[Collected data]
_ _ _ _ _

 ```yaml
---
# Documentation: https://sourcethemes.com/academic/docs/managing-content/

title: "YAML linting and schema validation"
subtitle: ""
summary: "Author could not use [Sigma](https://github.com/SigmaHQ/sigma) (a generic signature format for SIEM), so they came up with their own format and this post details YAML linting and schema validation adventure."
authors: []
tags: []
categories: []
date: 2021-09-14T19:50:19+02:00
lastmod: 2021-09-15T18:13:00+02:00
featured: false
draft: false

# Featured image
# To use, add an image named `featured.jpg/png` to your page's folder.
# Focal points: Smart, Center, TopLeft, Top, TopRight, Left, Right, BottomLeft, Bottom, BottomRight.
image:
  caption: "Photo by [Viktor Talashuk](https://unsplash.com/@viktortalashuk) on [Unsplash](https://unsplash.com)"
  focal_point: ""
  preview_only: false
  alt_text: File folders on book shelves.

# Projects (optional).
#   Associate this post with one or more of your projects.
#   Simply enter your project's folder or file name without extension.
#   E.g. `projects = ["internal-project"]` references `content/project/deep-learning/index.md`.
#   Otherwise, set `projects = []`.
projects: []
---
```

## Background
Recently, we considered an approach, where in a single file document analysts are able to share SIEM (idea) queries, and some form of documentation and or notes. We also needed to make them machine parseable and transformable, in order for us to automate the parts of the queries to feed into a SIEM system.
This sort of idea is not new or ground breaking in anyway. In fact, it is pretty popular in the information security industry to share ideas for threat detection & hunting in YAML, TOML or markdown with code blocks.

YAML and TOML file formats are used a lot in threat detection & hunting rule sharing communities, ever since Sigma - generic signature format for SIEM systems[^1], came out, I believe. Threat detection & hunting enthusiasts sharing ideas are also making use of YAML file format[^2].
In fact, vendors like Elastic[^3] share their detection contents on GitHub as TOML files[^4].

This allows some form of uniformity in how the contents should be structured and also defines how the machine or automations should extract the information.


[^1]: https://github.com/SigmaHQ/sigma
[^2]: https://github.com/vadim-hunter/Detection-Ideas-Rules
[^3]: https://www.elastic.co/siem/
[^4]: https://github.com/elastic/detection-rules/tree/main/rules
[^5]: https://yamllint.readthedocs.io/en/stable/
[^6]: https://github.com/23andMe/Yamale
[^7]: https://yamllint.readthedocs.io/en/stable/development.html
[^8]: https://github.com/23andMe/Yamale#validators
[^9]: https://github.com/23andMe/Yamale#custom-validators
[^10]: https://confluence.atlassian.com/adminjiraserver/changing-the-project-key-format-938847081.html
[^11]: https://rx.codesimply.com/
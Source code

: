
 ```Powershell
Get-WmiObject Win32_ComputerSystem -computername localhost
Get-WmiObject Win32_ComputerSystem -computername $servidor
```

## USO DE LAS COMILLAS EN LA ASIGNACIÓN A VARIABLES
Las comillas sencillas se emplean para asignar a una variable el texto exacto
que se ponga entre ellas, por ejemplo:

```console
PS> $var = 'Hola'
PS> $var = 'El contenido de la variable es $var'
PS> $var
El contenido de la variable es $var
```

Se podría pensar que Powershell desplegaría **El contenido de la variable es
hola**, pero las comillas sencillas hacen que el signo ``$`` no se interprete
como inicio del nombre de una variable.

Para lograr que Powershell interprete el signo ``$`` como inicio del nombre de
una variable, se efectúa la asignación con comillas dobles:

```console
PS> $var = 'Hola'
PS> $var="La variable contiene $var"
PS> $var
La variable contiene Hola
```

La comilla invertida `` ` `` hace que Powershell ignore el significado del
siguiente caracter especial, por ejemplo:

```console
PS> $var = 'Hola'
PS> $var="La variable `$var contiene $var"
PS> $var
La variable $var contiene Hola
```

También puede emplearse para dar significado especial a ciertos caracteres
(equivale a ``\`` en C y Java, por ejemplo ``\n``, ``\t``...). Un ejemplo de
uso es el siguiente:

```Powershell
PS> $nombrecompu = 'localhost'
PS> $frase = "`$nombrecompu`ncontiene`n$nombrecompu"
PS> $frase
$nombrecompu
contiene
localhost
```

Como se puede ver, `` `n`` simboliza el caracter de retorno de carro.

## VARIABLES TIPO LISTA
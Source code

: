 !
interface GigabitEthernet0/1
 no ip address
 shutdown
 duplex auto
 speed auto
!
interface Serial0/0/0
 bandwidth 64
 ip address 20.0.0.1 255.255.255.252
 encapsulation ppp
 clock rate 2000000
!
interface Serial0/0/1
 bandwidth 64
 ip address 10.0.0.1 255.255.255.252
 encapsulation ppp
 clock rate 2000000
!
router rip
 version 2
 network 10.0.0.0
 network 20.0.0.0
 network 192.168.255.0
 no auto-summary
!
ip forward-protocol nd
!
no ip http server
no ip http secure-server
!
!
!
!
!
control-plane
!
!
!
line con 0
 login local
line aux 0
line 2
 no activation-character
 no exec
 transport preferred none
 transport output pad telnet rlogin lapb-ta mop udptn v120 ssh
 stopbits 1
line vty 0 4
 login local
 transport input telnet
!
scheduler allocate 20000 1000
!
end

_ _ _ _ _

The answer must be every line from the records above that contains the word "machine", copied in full.

Recently, we considered an approach, where in a single file document analysts are able to share SIEM (idea) queries, and some form of documentation and or notes. We also needed to make them machine parseable and transformable, in order for us to automate the parts of the queries to feed into a SIEM system.
This allows some form of uniformity in how the contents should be structured and also defines how the machine or automations should extract the information.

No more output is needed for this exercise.